> Task to carry out:
Print the full set of records below, character for character and picture-free.

##### Material provided

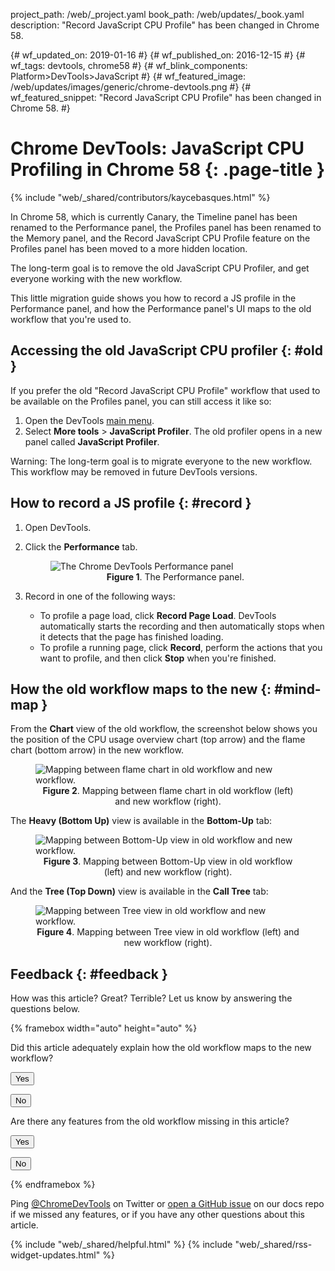 project_path: /web/_project.yaml
book_path: /web/updates/_book.yaml
description: "Record JavaScript CPU Profile" has been changed in Chrome 58.

{# wf_updated_on: 2019-01-16 #}
{# wf_published_on: 2016-12-15 #}
{# wf_tags: devtools, chrome58 #}
{# wf_blink_components: Platform>DevTools>JavaScript #}
{# wf_featured_image: /web/updates/images/generic/chrome-devtools.png #}
{# wf_featured_snippet:  "Record JavaScript CPU Profile" has been changed in Chrome 58. #} 

<style>
.devtools-inline {
  max-height: 1em;
  vertical-align: middle;
}
figcaption {
  text-align: center;
}
</style>

# Chrome DevTools: JavaScript CPU Profiling in Chrome 58 {: .page-title }

{% include "web/_shared/contributors/kaycebasques.html" %}

In Chrome 58, which is currently Canary, the Timeline panel has been renamed
to the Performance panel, the Profiles panel has been
renamed to the Memory panel, and the Record JavaScript CPU Profile feature
on the Profiles panel has been moved to a more hidden location.

The long-term goal is to remove the old JavaScript CPU Profiler, and
get everyone working with the new workflow.

This little migration guide shows you how to record a JS profile in the 
Performance panel, and how the Performance panel's UI maps to the old
workflow that you're used to.

## Accessing the old JavaScript CPU profiler {: #old }

If you prefer the old "Record JavaScript CPU Profile" workflow that used to
be available on the Profiles panel, you can still access it like so:

1. Open the DevTools [main menu](/web/tools/chrome-devtools/ui#main-menu).
1. Select **More tools** > **JavaScript Profiler**. The old profiler opens
   in a new panel called **JavaScript Profiler**.

Warning: The long-term goal is to migrate everyone to the new workflow.
This workflow may be removed in future DevTools versions.

## How to record a JS profile {: #record }

1. Open DevTools.
1. Click the **Performance** tab.

     <figure>
       <img src="/web/updates/images/2016/12/js-perf-profile.png"
         alt="The Chrome DevTools Performance panel">
       <figcaption><b>Figure 1</b>. The Performance panel.</figcaption>
     </figure>

1. Record in one of the following ways:

     * To profile a page load, click **Record Page Load**.
       DevTools automatically starts the recording and then automatically
       stops when it detects that the page has finished loading.
     * To profile a running page, click **Record**, perform the actions that
       you want to profile, and then click **Stop** when you're finished.

## How the old workflow maps to the new {: #mind-map }

From the **Chart** view of the old workflow, the screenshot below shows
you the position of the CPU usage overview chart (top arrow) and the 
flame chart (bottom arrow) in the new workflow.

<figure>
  <img src="/web/updates/images/2016/12/flame-map.png"
    alt="Mapping between flame chart in old workflow and new workflow.">
  <figcaption>
    <b>Figure 2</b>. Mapping between flame chart in old workflow (left) and
    new workflow (right).
  </figcaption>
</figure>

The **Heavy (Bottom Up)** view is available in the **Bottom-Up** tab:

<figure>
  <img src="/web/updates/images/2016/12/bottom-up-map.png"
    alt="Mapping between Bottom-Up view in old workflow and new workflow.">
  <figcaption>
    <b>Figure 3</b>. Mapping between Bottom-Up view in old workflow (left) and
    new workflow (right).
  </figcaption>
</figure>

And the **Tree (Top Down)** view is available in the **Call Tree** tab:

<figure>
  <img src="/web/updates/images/2016/12/tree-map.png"
    alt="Mapping between Tree view in old workflow and new workflow.">
  <figcaption>
    <b>Figure 4</b>. Mapping between Tree view in old workflow (left) and
    new workflow (right).
  </figcaption>
</figure>

## Feedback {: #feedback }

How was this article? Great? Terrible? Let us know by answering the questions
below.

{% framebox width="auto" height="auto" %}

<p>
  Did this article adequately explain how the old workflow maps to the new
  workflow?
</p>

<button class="gc-analytics-event"
        data-category="DevTools / JS CPU Profile Migration"
        data-label="Helpful / Yes">Yes</button>

<button class="gc-analytics-event"
        data-category="DevTools / JS CPU Profile Migration"
        data-label="Helpful / No">No</button>

<p>
  Are there any features from the old workflow missing in this article?
</p>

<button class="gc-analytics-event"
        data-category="DevTools / JS CPU Profile Migration"
        data-label="Missing Features / Yes">Yes</button>

<button class="gc-analytics-event"
        data-category="DevTools / JS CPU Profile Migration"
        data-label="Missing Features / No">No</button>

{% endframebox %}

Ping [@ChromeDevTools](https://twitter.com/chromedevtools) on Twitter or
[open a GitHub issue][GH] on our docs repo if we missed any features, or if you
have any other questions about this article.

[GH]: https://github.com/google/WebFundamentals/issues/new?title=[DevTools%20CPU%20Profile%20Migration]


{% include "web/_shared/helpful.html" %}
{% include "web/_shared/rss-widget-updates.html" %}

##########

> Output below:
 project_path: /web/_project.yaml
book_path: /web/updates/_book.yaml
description: "Record JavaScript CPU Profile" has been changed in Chrome 58.

{# wf_updated_on: 2019-01-16 #}
{# wf_published_on: 2016-12-15 #}
{# wf_tags: devtools, chrome58 #}
{# wf_blink_components: Platform>DevTools>JavaScript #}
{# wf_featured_image: /web/updates/images/generic/chrome-devtools.png #}
{# wf_featured_snippet:  "Record JavaScript CPU Profile" has been changed in Chrome 58. #} 

<style>
.devtools-inline {
  max-height: 1em;
  vertical-align: middle;
}
figcaption {
  text-align: center;
}
</style>

# Chrome DevTools: JavaScript CPU Profiling in Chrome 58 {: .page-title }

{% include "web/_shared/contributors/kaycebasques.html" %}

In Chrome 58, which is currently Canary, the Timeline panel has been renamed
to the Performance panel, the Profiles panel has been
renamed to the Memory panel, and the Record JavaScript CPU Profile feature
on the Profiles panel has been moved to a more hidden location.

The long-term goal is to remove the old JavaScript CPU Profiler, and
get everyone working with the new workflow.

This little migration guide shows you how to record a JS profile in the 
Performance panel, and how the Performance panel's UI maps to the old
workflow that you're used to.

## Accessing the old JavaScript CPU profiler {: #old }

If you prefer the old "Record JavaScript CPU Profile" workflow that used to
be available on the Profiles panel, you can still access it like so:

1. Open the DevTools [main menu](/web/tools/chrome-devtools/ui#main-menu).
1. Select **More tools** > **JavaScript Profiler**. The old profiler opens
   in a new panel called **JavaScript Profiler**.

Warning: The long-term goal is to migrate everyone to the new workflow.
This workflow may be removed in future DevTools versions.

## How to record a JS profile {: #record }

1. Open DevTools.
1. Click the **Performance** tab.

     <figure>
       <img src="/web/updates/images/2016/12/js-perf-profile.png"
         alt="The Chrome DevTools Performance panel">
       <figcaption><b>Figure 1</b>. The Performance panel.</figcaption>
     </figure>

1. Record in one of the following ways:

     * To profile a page load, click **Record Page Load**.
       DevTools automatically starts the recording and then automatically
       stops when it detects that the page has finished loading.
     * To profile a running page, click **Record**, perform the actions that
       you want to profile, and then click **Stop** when you're finished.

## How the old workflow maps to the new {: #mind-map }

From the **Chart** view of the old workflow, the screenshot below shows
you the position of the CPU usage overview chart (top arrow) and the 
flame chart (bottom arrow) in the new workflow.

<figure>
  <img src="/web/updates/images/2016/12/flame-map.png"
    alt="Mapping between flame chart in old workflow and new workflow.">
  <figcaption>
    <b>Figure 2</b>. Mapping between flame chart in old workflow (left) and
    new workflow (right).
  </figcaption>
</figure>

The **Heavy (Bottom Up)** view is available in the **Bottom-Up** tab:

<figure>
  <img src="/web/updates/images/2016/12/bottom-up-map.png"
    alt="Mapping between Bottom-Up view in old workflow and new workflow.">
  <figcaption>
    <b>Figure 3</b>. Mapping between Bottom-Up view in old workflow (left) and
    new workflow (right).
  </figcaption>
</figure>

And the **Tree (Top Down)** view is available in the **Call Tree** tab:

<figure>
  <img src="/web/updates/images/2016/12/tree-map.png"
    alt="Mapping between Tree view in old workflow and new workflow.">
  <figcaption>
    <b>Figure 4</b>. Mapping between Tree view in old workflow (left) and
    new workflow (right).
  </figcaption>
</figure>

## Feedback {: #feedback }

How was this article? Great? Terrible? Let us know by answering the questions
below.

{% framebox width="auto" height="auto" %}

<p>
  Did this article adequately explain how the old workflow maps to the new
  workflow?
</p>

<button class="gc-analytics-event"
        data-category="DevTools / JS CPU Profile Migration"
        data-label="Helpful / Yes">Yes</button>

<button class="gc-analytics-event"
        data-category="DevTools / JS CPU Profile Migration"
        data-label="Helpful / No">No</button>

<p>
  Are there any features from the old workflow missing in this article?
</p>

<button class="gc-analytics-event"
        data-category="DevTools / JS CPU Profile Migration"
        data-label="Missing Features / Yes">Yes</button>

<button class="gc-analytics-event"
        data-category="DevTools / JS CPU Profile Migration"
        data-label="Missing Features / No">No</button>

{% endframebox %}

Ping [@ChromeDevTools](https://twitter.com/chromedevtools) on Twitter or
[open a GitHub issue][GH] on our docs repo if we missed any features, or if you
have any other questions about this article.

[GH]: https://github.com/google/WebFundamentals/issues/new?title=[DevTools%20CPU%20Profile%20Migration]


{% include "web/_shared/helpful.html" %}
{% include "web/_shared/rss-widget-updates.html" %}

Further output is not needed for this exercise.